Fast-forward forty-something years to Big Mama, where our cultural snapshot consists of Martin Lawrence cross-dressing in micro braids and a fat suit. Lawrence revels in the ethnic stereotypes of Black women as tacky, loud and overweight. Where’s the sophistication? The redemption? Certainly not in the spa scene where a gross and naked Big Mama is surrounded by skinny blondes turning up their noses at the smell as Mama’s hot stone treatment turns into something akin to sizzling bacon. What about our human condition? Our humanity? And, oh yeah, while we’re at it, our dignity?

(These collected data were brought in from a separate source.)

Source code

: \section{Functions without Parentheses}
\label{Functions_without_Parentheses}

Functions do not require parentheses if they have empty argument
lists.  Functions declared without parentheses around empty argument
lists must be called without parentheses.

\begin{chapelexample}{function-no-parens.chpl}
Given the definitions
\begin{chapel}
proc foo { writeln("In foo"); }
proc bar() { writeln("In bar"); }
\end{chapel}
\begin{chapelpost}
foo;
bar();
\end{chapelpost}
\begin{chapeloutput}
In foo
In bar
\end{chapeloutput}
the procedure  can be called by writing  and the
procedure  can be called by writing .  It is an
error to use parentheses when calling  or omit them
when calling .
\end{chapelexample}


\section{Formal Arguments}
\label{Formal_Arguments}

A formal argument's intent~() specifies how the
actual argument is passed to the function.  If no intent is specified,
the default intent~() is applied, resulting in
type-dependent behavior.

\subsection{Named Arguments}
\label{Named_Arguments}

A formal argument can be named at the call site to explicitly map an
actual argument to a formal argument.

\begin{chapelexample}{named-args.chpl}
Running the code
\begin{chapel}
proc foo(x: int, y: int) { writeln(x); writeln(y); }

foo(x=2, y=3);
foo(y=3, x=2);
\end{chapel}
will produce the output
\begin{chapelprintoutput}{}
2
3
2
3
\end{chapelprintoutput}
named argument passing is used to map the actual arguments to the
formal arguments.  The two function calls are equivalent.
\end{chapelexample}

Back in 1986 when novice filmmaker Spike Lee dropped She’s Gotta Have It on us, Black folk sat up and took notice. We noticed because Lee spun a saucy tale about freedom and female sexuality and the ability to make guilt-free choices about both; because, fresh from the Blaxploitation era of the 70s, it had been a minute since we’d seen ourselves as anything other than pimps and hos trying to stick it to The Man. What Spike (and a handful of filmmakers following in his wake) afforded was an opportunity to see ourselves in all our multi-dimensional glory – in the free-spirited Nola Darling, the narcissistic Greer Childs, the buttoned-down Jamie Overstreet and even the man-child bike messenger, Mars Blackmon. We got to see ourselves as we saw ourselves – sharp, sophisticated, urbane. Lee has always said he wanted to do for New York – Black New York – what Woody Allen has done for Jews; that is, create a sense of place and belonging, a cultural shorthand, if you will, for the myriad ways we roll.

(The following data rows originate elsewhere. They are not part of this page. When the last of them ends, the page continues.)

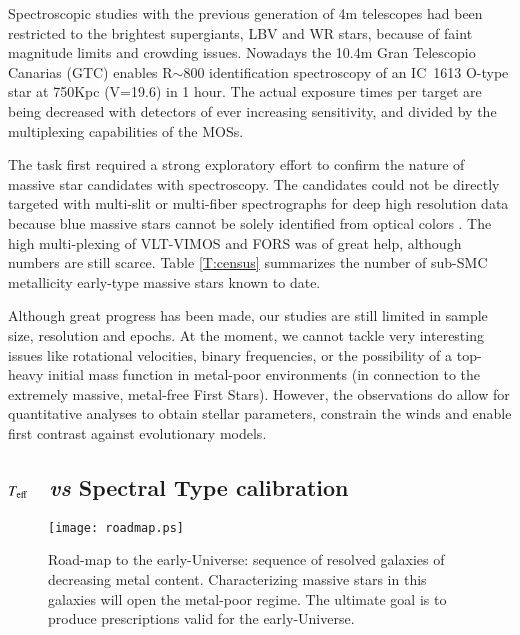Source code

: \documentclass{iau}
\newcommand{\Teff}{\mbox{$T_{\rm eff}$}}
\begin{document}
Spectroscopic studies with the previous generation of 4m telescopes
had been restricted to the brightest supergiants, LBV and WR stars,
because of faint magnitude limits and crowding issues.
Nowadays the 10.4m Gran Telescopio Canarias (GTC)
enables R$\sim$800 identification spectroscopy of an IC~1613 O-type star at 750Kpc (V=19.6) in 1 hour.
The actual exposure times per target are being decreased with detectors of ever increasing sensitivity,
and divided by the multiplexing capabilities of the MOSs.


The task first required a strong exploratory effort
to confirm the nature of massive star candidates with spectroscopy.
The candidates could not be directly targeted with multi-slit or multi-fiber spectrographs
for deep high resolution  data because blue massive stars cannot
be solely identified from optical colors \citep[though some optimized methods for the blue types exist, e.g.][]{GH13a}.
The high multi-plexing of VLT-VIMOS and FORS was of great help, although
numbers are still scarce.
Table \ref{T:census} summarizes the number of sub-SMC metallicity early-type massive stars known to date.

Although great progress has been made, our studies are still limited in sample size, resolution and epochs.
At the moment, we cannot tackle very interesting issues like rotational velocities, binary frequencies,
or the possibility of a top-heavy initial mass function in metal-poor environments
(in connection to the extremely massive, metal-free First Stars).
However, the observations do allow for quantitative analyses to obtain stellar
parameters, constrain the winds and enable first contrast against evolutionary
models. %

\subsection{\Teff~ \textit{vs} Spectral Type calibration}


\begin{figure}[t]
\begin{center}
 \texttt{[image: roadmap.ps]} 
 \caption{Road-map to the early-Universe: sequence of resolved galaxies of decreasing metal content.
   Characterizing massive stars in this galaxies will open the metal-poor regime.
   The ultimate goal is to produce prescriptions valid for the
   early-Universe.
  }
   \label{F:road}
\end{center}
\end{figure}
\end{document}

And, yet, if the slate of films produced in the last couple of years is any indication, it seems we are determined to backslide. Into Norbit, Madea and Big Mama territory. And, yes, I’ve heard these are the only films Hollywood is bankrolling (even Bob Johnson bought into the hype with his “comedy only” Our Stories Films), but Hollywood is about making money, which comes from lines outside the multiplex. If we don’t turn out to see garbage, rest assured it won’t get made.

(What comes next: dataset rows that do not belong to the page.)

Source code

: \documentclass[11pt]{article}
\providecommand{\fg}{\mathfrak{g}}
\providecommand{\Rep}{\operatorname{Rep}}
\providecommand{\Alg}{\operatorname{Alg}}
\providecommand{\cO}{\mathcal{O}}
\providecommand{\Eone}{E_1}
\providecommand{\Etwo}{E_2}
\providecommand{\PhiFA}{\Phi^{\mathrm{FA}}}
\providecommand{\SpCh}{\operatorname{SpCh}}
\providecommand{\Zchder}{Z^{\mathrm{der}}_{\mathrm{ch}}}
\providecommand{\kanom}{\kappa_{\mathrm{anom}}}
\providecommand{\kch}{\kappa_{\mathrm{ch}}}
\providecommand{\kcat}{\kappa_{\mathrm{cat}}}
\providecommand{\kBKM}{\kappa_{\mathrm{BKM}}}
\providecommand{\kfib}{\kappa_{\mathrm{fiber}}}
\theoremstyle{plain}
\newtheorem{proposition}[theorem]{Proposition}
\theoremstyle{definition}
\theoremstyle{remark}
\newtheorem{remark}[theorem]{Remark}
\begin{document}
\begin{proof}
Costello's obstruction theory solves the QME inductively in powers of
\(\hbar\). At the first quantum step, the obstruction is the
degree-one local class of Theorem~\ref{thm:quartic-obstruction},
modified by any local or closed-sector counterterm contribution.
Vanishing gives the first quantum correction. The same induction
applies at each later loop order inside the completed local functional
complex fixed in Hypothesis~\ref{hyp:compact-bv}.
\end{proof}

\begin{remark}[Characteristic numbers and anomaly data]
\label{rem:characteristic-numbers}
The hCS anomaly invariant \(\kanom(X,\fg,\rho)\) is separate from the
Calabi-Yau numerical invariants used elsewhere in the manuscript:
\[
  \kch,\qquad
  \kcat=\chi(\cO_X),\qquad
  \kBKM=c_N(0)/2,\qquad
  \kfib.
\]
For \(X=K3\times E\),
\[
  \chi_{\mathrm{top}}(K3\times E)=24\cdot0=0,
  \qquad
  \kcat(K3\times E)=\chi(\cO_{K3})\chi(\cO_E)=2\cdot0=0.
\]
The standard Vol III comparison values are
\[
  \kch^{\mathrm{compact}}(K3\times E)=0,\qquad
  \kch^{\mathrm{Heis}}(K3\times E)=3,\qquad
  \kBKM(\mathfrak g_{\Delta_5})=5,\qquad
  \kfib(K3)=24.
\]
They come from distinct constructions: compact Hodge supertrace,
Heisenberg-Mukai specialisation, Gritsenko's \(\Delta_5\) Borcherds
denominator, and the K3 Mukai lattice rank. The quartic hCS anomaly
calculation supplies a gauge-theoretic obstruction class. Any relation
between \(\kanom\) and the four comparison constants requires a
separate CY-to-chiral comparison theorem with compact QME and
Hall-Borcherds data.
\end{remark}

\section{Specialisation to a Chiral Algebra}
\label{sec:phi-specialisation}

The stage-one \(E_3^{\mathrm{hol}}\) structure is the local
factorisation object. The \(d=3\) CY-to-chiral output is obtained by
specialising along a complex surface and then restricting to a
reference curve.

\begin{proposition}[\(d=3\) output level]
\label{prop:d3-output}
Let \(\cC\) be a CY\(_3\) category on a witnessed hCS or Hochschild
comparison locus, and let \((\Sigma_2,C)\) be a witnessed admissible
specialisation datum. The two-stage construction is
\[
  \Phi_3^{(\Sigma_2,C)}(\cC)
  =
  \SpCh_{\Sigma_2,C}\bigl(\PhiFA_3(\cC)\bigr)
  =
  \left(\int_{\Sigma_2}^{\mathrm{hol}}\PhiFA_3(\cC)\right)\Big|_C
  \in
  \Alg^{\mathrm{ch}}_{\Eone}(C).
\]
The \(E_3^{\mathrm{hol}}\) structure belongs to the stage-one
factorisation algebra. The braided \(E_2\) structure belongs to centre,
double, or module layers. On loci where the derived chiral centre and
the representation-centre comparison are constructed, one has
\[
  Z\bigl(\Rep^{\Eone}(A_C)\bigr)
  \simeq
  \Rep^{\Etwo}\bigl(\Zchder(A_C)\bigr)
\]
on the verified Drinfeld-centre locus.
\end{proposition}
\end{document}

Our salvation is surely in the hands of the indies, those independent filmmakers operating outside of the system, trolling for dollars to make a more complex vision a reality. Getting to them takes work. It means going to film festivals like the American Black Film Festival, the Black Harvest Film Festival and Urban World to obscure screenings at your neighborhood community centers and libraries, seeking out their work in the art houses and free weekly newspapers devoted to counter (as in dismissing stereotypes) culture.
Here’s hoping we get to it before another era passes us by.
Terry Glover is senior editor for ebonyjet.com. She writes about popular culture.